4. The true living God never commanded the Israelites to spread the religion of the ancient Hebrews by force, or to conquer militarily vast territories far beyond the small territory of Israel/Palestine. Therefore, they did not invade Mesopotamia and Egypt, their neighbors. The Biblical God gave the Israelites sovereignty only over a specific limited geographical area (Exodus 23: 31; Deuteronomy 11: 22-24). In addition, he commanded the Israelites not to attack certain tribes, such as the tribes of Esau, the Moabites, the Ammonites, etc. (Deuteronomy 2: 5, 9, 19, 37; etc.). In fact, God sent the prophet Jonah, without an army, to preach peacefully in Nineveh, hundreds of miles away. The Hebrew Jewish religion was spread by proclamation, not by the sword. This is very different from what Islam did. It waged wars on nations of distant lands, far beyond Arabia. It sought worldwide military conquest for Islam. This was started by Muhammad and the four guided caliphs after him attacking their neighboring countries which had never threatened them (Bukhari 4.52.267; 4.53.349, 350; etc.).
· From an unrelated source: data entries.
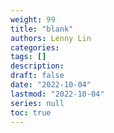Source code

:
 ```yaml
---
weight: 99
title: "blank"
authors: Lenny Lin
categories: 
tags: []
description: 
draft: false
date: "2022-10-04"
lastmod: "2022-10-04"
series: null
toc: true
---
```




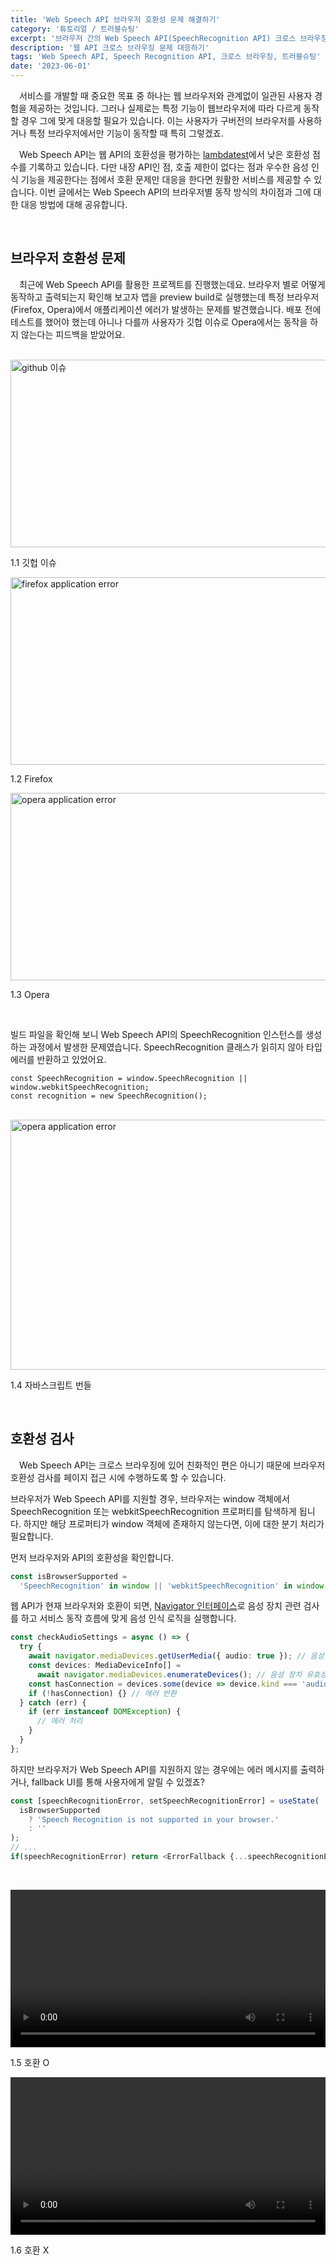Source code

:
 ```yaml
---
title: 'Web Speech API 브라우저 호환성 문제 해결하기'
category: '튜토리얼 / 트러블슈팅'
excerpt: '브라우저 간의 Web Speech API(SpeechRecognition API) 크로스 브라우징 문제를 해결하는 방법에 대해 알아봅니다.'
description: '웹 API 크로스 브라우징 문제 대응하기'
tags: 'Web Speech API, Speech Recognition API, 크로스 브라우징, 트러블슈팅'
date: '2023-06-01'
---
```


&emsp;서비스를 개발할 때 중요한 목표 중 하나는 웹 브라우저와 관계없이 일관된 사용자 경험을 제공하는 것입니다. 그러나 실제로는 특정 기능이 웹브라우저에 따라 다르게 동작할 경우 그에 맞게 대응할 필요가 있습니다. 이는 사용자가 구버전의 브라우저를 사용하거나 특정 브라우저에서만 기능이 동작할 때 특히 그렇겠죠.

&emsp;Web Speech API는 웹 API의 호환성을 평가하는 <a href="https://www.lambdatest.com/web-technologies/speech-recognition" target="_blank" rel="noopener">lambdatest</a>에서 낮은 호환성 점수를 기록하고 있습니다. 다만 내장 API인 점, 호출 제한이 없다는 점과 우수한 음성 인식 기능을 제공한다는 점에서 호환 문제만 대응을 한다면 원활한 서비스를 제공할 수 있습니다. 이번 글에서는 Web Speech API의 브라우저별 동작 방식의 차이점과 그에 대한 대응 방법에 대해 공유합니다.

<br>

## 브라우저 호환성 문제

&emsp;최근에 Web Speech API를 활용한 프로젝트를 진행했는데요. 브라우저 별로 어떻게 동작하고 출력되는지 확인해 보고자 앱을 preview build로 실행했는데 특정 브라우저(Firefox, Opera)에서 애플리케이션 에러가 발생하는 문제를 발견했습니다. 배포 전에 테스트를 했어야 했는데 아니나 다를까 사용자가 깃헙 이슈로 Opera에서는 동작을 하지 않는다는 피드백을 받았어요.

<br>

<img src="/assets/markdown-image/Tutorial-web-speech-api/github-issue.png" alt="github 이슈" width="550" height="300" />

<span>1.1 깃헙 이슈</span>

<img src="/assets/markdown-image/Tutorial-web-speech-api/firefox-err.png" alt="firefox application error" width="800" height="300" />

<span>1.2 Firefox</span>

<img src="/assets/markdown-image/Tutorial-web-speech-api/opera-err.png" alt="opera application error" width="800" height="300" />

<span>1.3 Opera</span>

<br>

빌드 파일을 확인해 보니 Web Speech API의 SpeechRecognition 인스턴스를 생성하는 과정에서 발생한 문제였습니다. SpeechRecognition 클래스가 읽히지 않아 타입 에러를 반환하고 있었어요.

```typescipt
const SpeechRecognition = window.SpeechRecognition || window.webkitSpeechRecognition;
const recognition = new SpeechRecognition();
```

<br>

<img src="/assets/markdown-image/Tutorial-web-speech-api/js-bundle.png" alt="opera application error" width="800" height="400" />

<span>1.4 자바스크립트 번들</span>

<br>

## 호환성 검사

&emsp;Web Speech API는 크로스 브라우징에 있어 친화적인 편은 아니기 때문에 브라우저 호환성 검사를 페이지 접근 시에 수행하도록 할 수 있습니다.

브라우저가 Web Speech API를 지원할 경우, 브라우저는 window 객체에서 SpeechRecognition 또는 webkitSpeechRecognition 프로퍼티를 탐색하게 됩니다. 하지만 해당 프로퍼티가 window 객체에 존재하지 않는다면, 이에 대한 분기 처리가 필요합니다.

먼저 브라우저와 API의 호환성을 확인합니다.

```typescript
const isBrowserSupported =
  'SpeechRecognition' in window || 'webkitSpeechRecognition' in window;
```

웹 API가 현재 브라우저와 호환이 되면, <a href="https://developer.mozilla.org/en-US/docs/Web/API/Navigator" target="_blank" rel="noopener">Navigator 인터페이스</a>로 음성 장치 관련 검사를 하고 서비스 동작 흐름에 맞게 음성 인식 로직을 실행합니다.

```typescript
const checkAudioSettings = async () => {
  try {
    await navigator.mediaDevices.getUserMedia({ audio: true }); // 음성 장치 사용 권한 설정
    const devices: MediaDeviceInfo[] =
      await navigator.mediaDevices.enumerateDevices(); // 음성 장치 유효성 검사
    const hasConnection = devices.some(device => device.kind === 'audioinput');
    if (!hasConnection) {} // 에러 반환
  } catch (err) {
    if (err instanceof DOMException) {
      // 에러 처리
    }
  }
};
```

하지만 브라우저가 Web Speech API를 지원하지 않는 경우에는 에러 메시지를 출력하거나, fallback UI를 통해 사용자에게 알릴 수 있겠죠?

```typescript
const [speechRecognitionError, setSpeechRecognitionError] = useState(
  isBrowserSupported
    ? 'Speech Recognition is not supported in your browser.'
    : ''
);
// ...
if(speechRecognitionError) return <ErrorFallback {...speechRecognitionError} />;
```

<br>

<video url='/assets/markdown-image/Tutorial-web-speech-api/compatible.webm' width='100%' height='auto'><video /> 

<span>1.5 호환 O</span>

<video url='/assets/markdown-image/Tutorial-web-speech-api/not-compatible.webm' width='100%' height='auto'><video />
 
<span>1.6 호환 X</span>

<br>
5. The Qur’anic commands to fight the unbelievers are not restricted to specific time periods in history, locations, or certain populations or tribes. They transcend time and space (at-Tawbah 9: 5, 29, 123; Abu Dawud 8.2526). These commands are standardized in Islamic law (Sharia), and are universal and applicable to all times, places and peoples worldwide. This is very different from the divine commands found in the Books of Deuteronomy, Joshua, etc. of the Old Testament of the Holy Bible, which were very specific and restricted to certain times, localities, and now extinct tribes within the promised land (Palestine). These Bronze Age tribes (Canaanites, Hittites, Amorites, etc.) no longer exist today (Exodus 23: 23; Deuteronomy 20: 17; etc.). These commands were intended for the immediate situation of that period of ancient history only. They were not directed to all future generations to follow. This violence never became standardized and codified in Jewish law. It is a mere history, not theology and doctrine. This violence took place in the ancient world more than ten centuries before Christ. It was a very different world then in a primitive stage of moral development and evolution. The Christians of the twenty-first-century are not ancient Israel. Biblical accounts of violence of ancient Israel are descriptive, not prescriptive.

6. The Torah does not promise heaven and fleshly rewards in the afterlife for the martyrs, as does the Qur’an. The ancient Hebrews were expressly forbidden from taking booty. When the walls of Jericho fell and they conquered it, its storehouses remained filled. Its children were not sent off into slavery. Its women were not raped as if they were part of the battle’s booty. In contrast with that, one of the main motivations of Islamic invasions was taking spoils of war, which included looting, enslaving women and children, raping women, etc.

The true living God of the Bible was clear, precise, and stable in His severe divine judgments of the wicked practices of the Canaanites, and was not dependent on the military strength of the Israelites (Deuteronomy 20: 1). However, the god of Muhammad changed his mind depending on the situation. Muhammad did not fight polytheists sometimes because he was too weak militarily. Therefore, he settled for a treaty. But when he gained military strength, he terminated the treaties unilaterally (at-Tawbah 9: 1-5).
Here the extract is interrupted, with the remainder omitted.